Kevin,
It is practice that will give you the confidence to step up to the easel and begin working straight away. Just keep showing up and paying attention. At some point it won't even occur to you that what you're trying to do is difficult, because you'll have done it successfully so many times.
In my experience, most of drawing is editing, and until you get some marks on the paper -- your "rough draft" -- there's nothing to edit. I don't know if you're using any kind of plumb lines or other measuring techniques, but it may help you get stuck into the drawing if you can just quickly but accurately mark off, say, the top of the head, bottom of the feet, and a few intermediate points (bottom of the chin, elbow, navel, top of the knee caps). To do that, you might take along a length of thread that you can hold out horizontally at arm's length to get these readings from the model and see where they need to go on your paper. You can let the thread hang vertically (use a washer or bit of kneaded eraser for a weight) and get some quick readings about the relative horizontal placement of various points and areas. ("Is the navel to the left of the back of the neck, or to the right?") Then you're ready, after only a few minutes, to start connecting the dots.

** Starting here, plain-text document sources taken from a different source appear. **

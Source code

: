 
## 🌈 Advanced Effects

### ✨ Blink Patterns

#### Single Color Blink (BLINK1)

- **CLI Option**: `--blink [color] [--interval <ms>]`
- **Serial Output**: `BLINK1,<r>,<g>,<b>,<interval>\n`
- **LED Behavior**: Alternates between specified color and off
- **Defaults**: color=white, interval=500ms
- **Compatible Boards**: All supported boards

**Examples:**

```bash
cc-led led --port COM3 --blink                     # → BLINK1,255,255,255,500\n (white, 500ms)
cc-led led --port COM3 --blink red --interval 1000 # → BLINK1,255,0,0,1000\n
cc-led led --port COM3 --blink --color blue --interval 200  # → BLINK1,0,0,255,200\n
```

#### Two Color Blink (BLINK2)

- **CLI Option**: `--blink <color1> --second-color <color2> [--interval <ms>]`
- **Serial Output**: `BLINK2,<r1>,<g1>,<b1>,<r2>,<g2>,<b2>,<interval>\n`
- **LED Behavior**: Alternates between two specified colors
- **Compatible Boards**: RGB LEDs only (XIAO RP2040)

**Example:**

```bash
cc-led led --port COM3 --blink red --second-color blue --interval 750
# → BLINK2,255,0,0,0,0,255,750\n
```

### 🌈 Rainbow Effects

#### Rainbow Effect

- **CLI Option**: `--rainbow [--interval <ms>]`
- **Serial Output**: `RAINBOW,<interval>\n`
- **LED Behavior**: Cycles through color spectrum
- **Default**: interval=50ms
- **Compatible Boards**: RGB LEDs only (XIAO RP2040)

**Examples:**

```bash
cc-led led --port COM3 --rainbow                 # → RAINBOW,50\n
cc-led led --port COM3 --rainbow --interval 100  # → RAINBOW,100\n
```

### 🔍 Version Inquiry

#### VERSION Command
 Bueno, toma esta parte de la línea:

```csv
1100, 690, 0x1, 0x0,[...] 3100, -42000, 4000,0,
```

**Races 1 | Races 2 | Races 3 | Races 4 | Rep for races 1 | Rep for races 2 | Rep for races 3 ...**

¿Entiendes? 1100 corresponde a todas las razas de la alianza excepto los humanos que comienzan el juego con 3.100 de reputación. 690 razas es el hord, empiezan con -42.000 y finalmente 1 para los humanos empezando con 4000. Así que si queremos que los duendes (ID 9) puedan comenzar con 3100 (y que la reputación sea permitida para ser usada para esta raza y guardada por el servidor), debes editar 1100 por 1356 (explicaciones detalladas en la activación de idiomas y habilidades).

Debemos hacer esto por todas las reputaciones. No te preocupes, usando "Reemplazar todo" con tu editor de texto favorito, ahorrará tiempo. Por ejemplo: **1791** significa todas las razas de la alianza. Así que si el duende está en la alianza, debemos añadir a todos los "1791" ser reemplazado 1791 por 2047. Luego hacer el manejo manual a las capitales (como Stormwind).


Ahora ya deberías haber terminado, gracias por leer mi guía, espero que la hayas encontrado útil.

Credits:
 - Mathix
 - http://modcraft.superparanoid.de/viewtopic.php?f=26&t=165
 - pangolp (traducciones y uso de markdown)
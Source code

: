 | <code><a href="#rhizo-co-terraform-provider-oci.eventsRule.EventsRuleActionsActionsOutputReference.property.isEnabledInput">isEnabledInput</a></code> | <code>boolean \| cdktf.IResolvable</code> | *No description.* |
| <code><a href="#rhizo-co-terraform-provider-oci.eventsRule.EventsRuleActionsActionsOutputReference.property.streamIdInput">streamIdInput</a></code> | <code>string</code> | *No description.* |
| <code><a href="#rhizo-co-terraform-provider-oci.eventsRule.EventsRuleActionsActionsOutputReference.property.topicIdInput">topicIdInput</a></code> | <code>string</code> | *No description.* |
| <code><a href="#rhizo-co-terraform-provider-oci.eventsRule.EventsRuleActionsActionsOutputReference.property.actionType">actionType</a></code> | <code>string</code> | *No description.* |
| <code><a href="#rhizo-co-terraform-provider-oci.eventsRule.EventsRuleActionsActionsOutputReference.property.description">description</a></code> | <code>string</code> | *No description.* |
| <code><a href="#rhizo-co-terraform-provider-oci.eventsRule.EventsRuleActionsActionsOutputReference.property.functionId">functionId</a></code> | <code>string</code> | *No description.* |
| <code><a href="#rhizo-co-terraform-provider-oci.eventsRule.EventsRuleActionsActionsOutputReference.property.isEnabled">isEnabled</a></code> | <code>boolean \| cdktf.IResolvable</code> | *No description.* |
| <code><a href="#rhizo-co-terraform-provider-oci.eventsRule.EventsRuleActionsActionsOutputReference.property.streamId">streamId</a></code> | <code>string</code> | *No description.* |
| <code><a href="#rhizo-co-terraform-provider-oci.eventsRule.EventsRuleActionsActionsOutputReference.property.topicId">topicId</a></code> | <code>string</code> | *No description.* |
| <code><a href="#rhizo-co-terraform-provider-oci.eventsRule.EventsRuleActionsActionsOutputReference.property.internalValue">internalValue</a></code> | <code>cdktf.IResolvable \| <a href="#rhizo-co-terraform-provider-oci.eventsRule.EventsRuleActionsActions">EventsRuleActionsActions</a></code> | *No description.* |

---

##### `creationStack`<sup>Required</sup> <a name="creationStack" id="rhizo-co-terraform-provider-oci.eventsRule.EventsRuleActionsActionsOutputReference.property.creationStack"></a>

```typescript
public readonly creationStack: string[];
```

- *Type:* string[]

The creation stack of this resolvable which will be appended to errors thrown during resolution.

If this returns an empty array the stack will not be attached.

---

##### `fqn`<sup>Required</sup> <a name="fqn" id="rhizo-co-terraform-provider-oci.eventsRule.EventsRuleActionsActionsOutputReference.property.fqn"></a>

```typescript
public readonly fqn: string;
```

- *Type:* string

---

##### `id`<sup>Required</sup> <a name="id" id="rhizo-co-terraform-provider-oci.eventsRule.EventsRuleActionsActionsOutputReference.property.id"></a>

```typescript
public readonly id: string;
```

That quick check on where the top of the head and bottom of the feet land on your paper is also useful to avoid the problem you had regarding placement of the easel. If you're working sight-size (there's a discussion of the methodology
"here") , placement of the easel is critical. And even if you're not working sight-size, getting the top and bottom limits of the figure marked on your paper straight away will ensure that you don't wind up with a splendid little drawing but with no room for the feet.
Other artists are more comfortable with preliminary, loose strokes defining the basic gesture, which is just another way to quickly get something on the paper. What you put there will be correct or it won't be -- the only two possibilities -- and if it isn't, then you're all ready to decide how to correct it. But you can't get started until you get started.